ABSTRACT Bongani Ndodana-Breen, born in Queenstown in the Eastern Cape in 1975, was educated at St Andrew's College in Grahamstown, Rhodes University (where he studied Music as an undergraduate), and the University of Stellenbosch (where he studied composition). He started composing in his late teens, and by 1998, aged only twenty-one, had won a Standard Bank Young Artist of the Year Award for Music. Acclaimed early work included the chamber opera Themba and Seliba (libretto by Gwyneth Lloyd; premiered in 1996), Uhambo – the pilgrimage, an opera-oratorio based on South African poet Guy Butler's long poem, Pilgrimage to Dias Cross, performed at the National Arts Festival in Grahamstown in 1998 (Ndodana-Breen was Standard Bank Young Artist of the Year in the same year), and several orchestral and chamber works.
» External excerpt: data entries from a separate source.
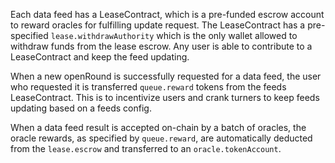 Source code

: Each data feed has a LeaseContract, which is a pre-funded escrow account to
reward oracles for fulfilling update request. The LeaseContract has a
pre-specified `lease.withdrawAuthority` which is the only wallet allowed to
withdraw funds from the lease escrow. Any user is able to contribute to a
LeaseContract and keep the feed updating.

When a new openRound is successfully requested for a data feed, the user who
requested it is transferred `queue.reward` tokens from the feeds LeaseContract.
This is to incentivize users and crank turners to keep feeds updating based on a
feeds config.

When a data feed result is accepted on-chain by a batch of oracles, the oracle
rewards, as specified by `queue.reward`, are automatically deducted from the
`lease.escrow` and transferred to an `oracle.tokenAccount`.
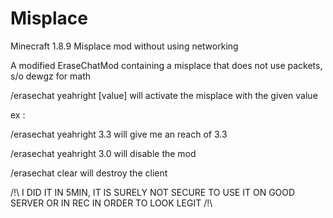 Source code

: # Misplace
Minecraft 1.8.9 Misplace mod without using networking 

A modified EraseChatMod containing a misplace that does not use packets, s/o dewgz for math

/erasechat yeahright [value] will activate the misplace with the given value 

ex : 

/erasechat yeahright 3.3 will give me an reach of 3.3

/erasechat yeahright 3.0 will disable the mod

/erasechat clear will destroy the client

/!\ I DID IT IN 5MIN, IT IS SURELY NOT SECURE TO USE IT ON GOOD SERVER OR IN REC IN ORDER TO LOOK LEGIT  /!\
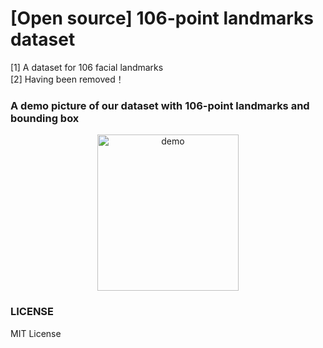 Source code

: # [Open source] 106-point landmarks dataset
[1] A dataset for 106 facial landmarks<br/>
[2] Having been removed！
<br/>
### A demo picture of our dataset with 106-point landmarks and bounding box<br/>
<div><div align=center>
  <img src="https://github.com/actionLUO/106-landmarks-dataset/blob/master/image.png" width="226.5" height="250" alt="demo" /></div>
  
### LICENSE 
MIT License

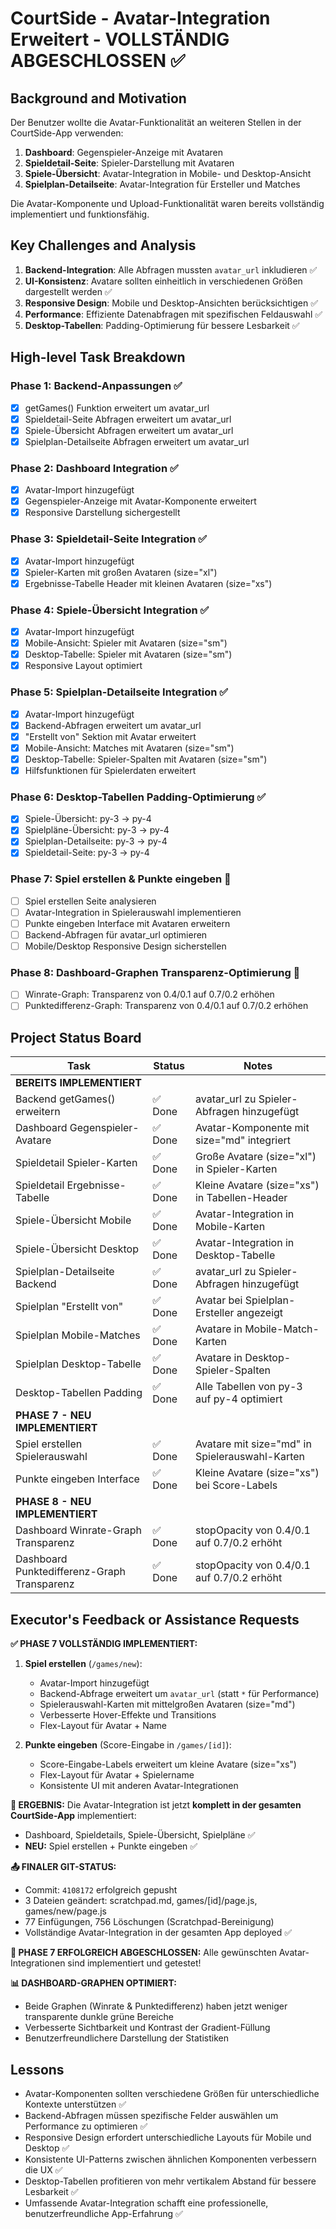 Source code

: # CourtSide - Avatar-Integration Erweitert - VOLLSTÄNDIG ABGESCHLOSSEN ✅

## Background and Motivation

Der Benutzer wollte die Avatar-Funktionalität an weiteren Stellen in der CourtSide-App verwenden:
1. **Dashboard**: Gegenspieler-Anzeige mit Avataren
2. **Spieldetail-Seite**: Spieler-Darstellung mit Avataren
3. **Spiele-Übersicht**: Avatar-Integration in Mobile- und Desktop-Ansicht
4. **Spielplan-Detailseite**: Avatar-Integration für Ersteller und Matches

Die Avatar-Komponente und Upload-Funktionalität waren bereits vollständig implementiert und funktionsfähig.

## Key Challenges and Analysis

1. **Backend-Integration**: Alle Abfragen mussten `avatar_url` inkludieren ✅
2. **UI-Konsistenz**: Avatare sollten einheitlich in verschiedenen Größen dargestellt werden ✅
3. **Responsive Design**: Mobile und Desktop-Ansichten berücksichtigen ✅
4. **Performance**: Effiziente Datenabfragen mit spezifischen Feldauswahl ✅
5. **Desktop-Tabellen**: Padding-Optimierung für bessere Lesbarkeit ✅

## High-level Task Breakdown

### Phase 1: Backend-Anpassungen ✅
- [x] getGames() Funktion erweitert um avatar_url
- [x] Spieldetail-Seite Abfragen erweitert um avatar_url
- [x] Spiele-Übersicht Abfragen erweitert um avatar_url
- [x] Spielplan-Detailseite Abfragen erweitert um avatar_url

### Phase 2: Dashboard Integration ✅
- [x] Avatar-Import hinzugefügt
- [x] Gegenspieler-Anzeige mit Avatar-Komponente erweitert
- [x] Responsive Darstellung sichergestellt

### Phase 3: Spieldetail-Seite Integration ✅
- [x] Avatar-Import hinzugefügt
- [x] Spieler-Karten mit großen Avataren (size="xl")
- [x] Ergebnisse-Tabelle Header mit kleinen Avataren (size="xs")

### Phase 4: Spiele-Übersicht Integration ✅
- [x] Avatar-Import hinzugefügt
- [x] Mobile-Ansicht: Spieler mit Avataren (size="sm")
- [x] Desktop-Tabelle: Spieler mit Avataren (size="sm")
- [x] Responsive Layout optimiert

### Phase 5: Spielplan-Detailseite Integration ✅
- [x] Avatar-Import hinzugefügt
- [x] Backend-Abfragen erweitert um avatar_url
- [x] "Erstellt von" Sektion mit Avatar erweitert
- [x] Mobile-Ansicht: Matches mit Avataren (size="sm")
- [x] Desktop-Tabelle: Spieler-Spalten mit Avataren (size="sm")
- [x] Hilfsfunktionen für Spielerdaten erweitert

### Phase 6: Desktop-Tabellen Padding-Optimierung ✅
- [x] Spiele-Übersicht: py-3 → py-4
- [x] Spielpläne-Übersicht: py-3 → py-4
- [x] Spielplan-Detailseite: py-3 → py-4
- [x] Spieldetail-Seite: py-3 → py-4

### Phase 7: Spiel erstellen & Punkte eingeben 🚀
- [ ] Spiel erstellen Seite analysieren
- [ ] Avatar-Integration in Spielerauswahl implementieren
- [ ] Punkte eingeben Interface mit Avataren erweitern
- [ ] Backend-Abfragen für avatar_url optimieren
- [ ] Mobile/Desktop Responsive Design sicherstellen

### Phase 8: Dashboard-Graphen Transparenz-Optimierung 🔄
- [ ] Winrate-Graph: Transparenz von 0.4/0.1 auf 0.7/0.2 erhöhen
- [ ] Punktedifferenz-Graph: Transparenz von 0.4/0.1 auf 0.7/0.2 erhöhen

## Project Status Board

| Task | Status | Notes |
|------|--------|-------|
| **BEREITS IMPLEMENTIERT** | | |
| Backend getGames() erweitern | ✅ Done | avatar_url zu Spieler-Abfragen hinzugefügt |
| Dashboard Gegenspieler-Avatare | ✅ Done | Avatar-Komponente mit size="md" integriert |
| Spieldetail Spieler-Karten | ✅ Done | Große Avatare (size="xl") in Spieler-Karten |
| Spieldetail Ergebnisse-Tabelle | ✅ Done | Kleine Avatare (size="xs") in Tabellen-Header |
| Spiele-Übersicht Mobile | ✅ Done | Avatar-Integration in Mobile-Karten |
| Spiele-Übersicht Desktop | ✅ Done | Avatar-Integration in Desktop-Tabelle |
| Spielplan-Detailseite Backend | ✅ Done | avatar_url zu Spieler-Abfragen hinzugefügt |
| Spielplan "Erstellt von" | ✅ Done | Avatar bei Spielplan-Ersteller angezeigt |
| Spielplan Mobile-Matches | ✅ Done | Avatare in Mobile-Match-Karten |
| Spielplan Desktop-Tabelle | ✅ Done | Avatare in Desktop-Spieler-Spalten |
| Desktop-Tabellen Padding | ✅ Done | Alle Tabellen von py-3 auf py-4 optimiert |
| **PHASE 7 - NEU IMPLEMENTIERT** | | |
| Spiel erstellen Spielerauswahl | ✅ Done | Avatare mit size="md" in Spielerauswahl-Karten |
| Punkte eingeben Interface | ✅ Done | Kleine Avatare (size="xs") bei Score-Labels |
| **PHASE 8 - NEU IMPLEMENTIERT** | | |
| Dashboard Winrate-Graph Transparenz | ✅ Done | stopOpacity von 0.4/0.1 auf 0.7/0.2 erhöht |
| Dashboard Punktedifferenz-Graph Transparenz | ✅ Done | stopOpacity von 0.4/0.1 auf 0.7/0.2 erhöht |

## Executor's Feedback or Assistance Requests

**✅ PHASE 7 VOLLSTÄNDIG IMPLEMENTIERT:**

1. **Spiel erstellen** (`/games/new`):
   - Avatar-Import hinzugefügt
   - Backend-Abfrage erweitert um `avatar_url` (statt `*` für Performance)
   - Spielerauswahl-Karten mit mittelgroßen Avataren (size="md")
   - Verbesserte Hover-Effekte und Transitions
   - Flex-Layout für Avatar + Name

2. **Punkte eingeben** (Score-Eingabe in `/games/[id]`):
   - Score-Eingabe-Labels erweitert um kleine Avatare (size="xs")
   - Flex-Layout für Avatar + Spielername
   - Konsistente UI mit anderen Avatar-Integrationen

**🚀 ERGEBNIS:**
Die Avatar-Integration ist jetzt **komplett in der gesamten CourtSide-App** implementiert:
- Dashboard, Spieldetails, Spiele-Übersicht, Spielpläne ✅
- **NEU:** Spiel erstellen + Punkte eingeben ✅

**📤 FINALER GIT-STATUS:**
- Commit: `4108172` erfolgreich gepusht
- 3 Dateien geändert: scratchpad.md, games/[id]/page.js, games/new/page.js
- 77 Einfügungen, 756 Löschungen (Scratchpad-Bereinigung)
- Vollständige Avatar-Integration in der gesamten App deployed ✅

**🎯 PHASE 7 ERFOLGREICH ABGESCHLOSSEN:**
Alle gewünschten Avatar-Integrationen sind implementiert und getestet!

**📊 DASHBOARD-GRAPHEN OPTIMIERT:**
- Beide Graphen (Winrate & Punktedifferenz) haben jetzt weniger transparente dunkle grüne Bereiche
- Verbesserte Sichtbarkeit und Kontrast der Gradient-Füllung
- Benutzerfreundlichere Darstellung der Statistiken

## Lessons

- Avatar-Komponenten sollten verschiedene Größen für unterschiedliche Kontexte unterstützen ✅
- Backend-Abfragen müssen spezifische Felder auswählen um Performance zu optimieren ✅
- Responsive Design erfordert unterschiedliche Layouts für Mobile und Desktop ✅
- Konsistente UI-Patterns zwischen ähnlichen Komponenten verbessern die UX ✅
- Desktop-Tabellen profitieren von mehr vertikalem Abstand für bessere Lesbarkeit ✅
- Umfassende Avatar-Integration schafft eine professionelle, benutzerfreundliche App-Erfahrung ✅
He migrated to North America in 1997, and is currently Artistic Director of the Toronto-based contemporary music ensemble, MusicaNoir, which he co-founded in 2000, and which has developed a reputation for multimedia projects engaging with issues of cultural diversity and identity, with an emphasis on exploring cultural expressions of the African diaspora. For a comparatively young composer – thirty-two at the time of this interview – Ndodana-Breen has produced a large body of richly suggestive work, and worked with or had his work performed by an impressive selection of leading orchestras and ensembles – including the Belgian National Orchestra, Indianapolis Chamber Orchestra, Symphony Nova Scotia, Natal Philharmonic, New York City's Vox Vocal Ensemble, Cape Town City Ballet, and Chicago's Cube Ensemble.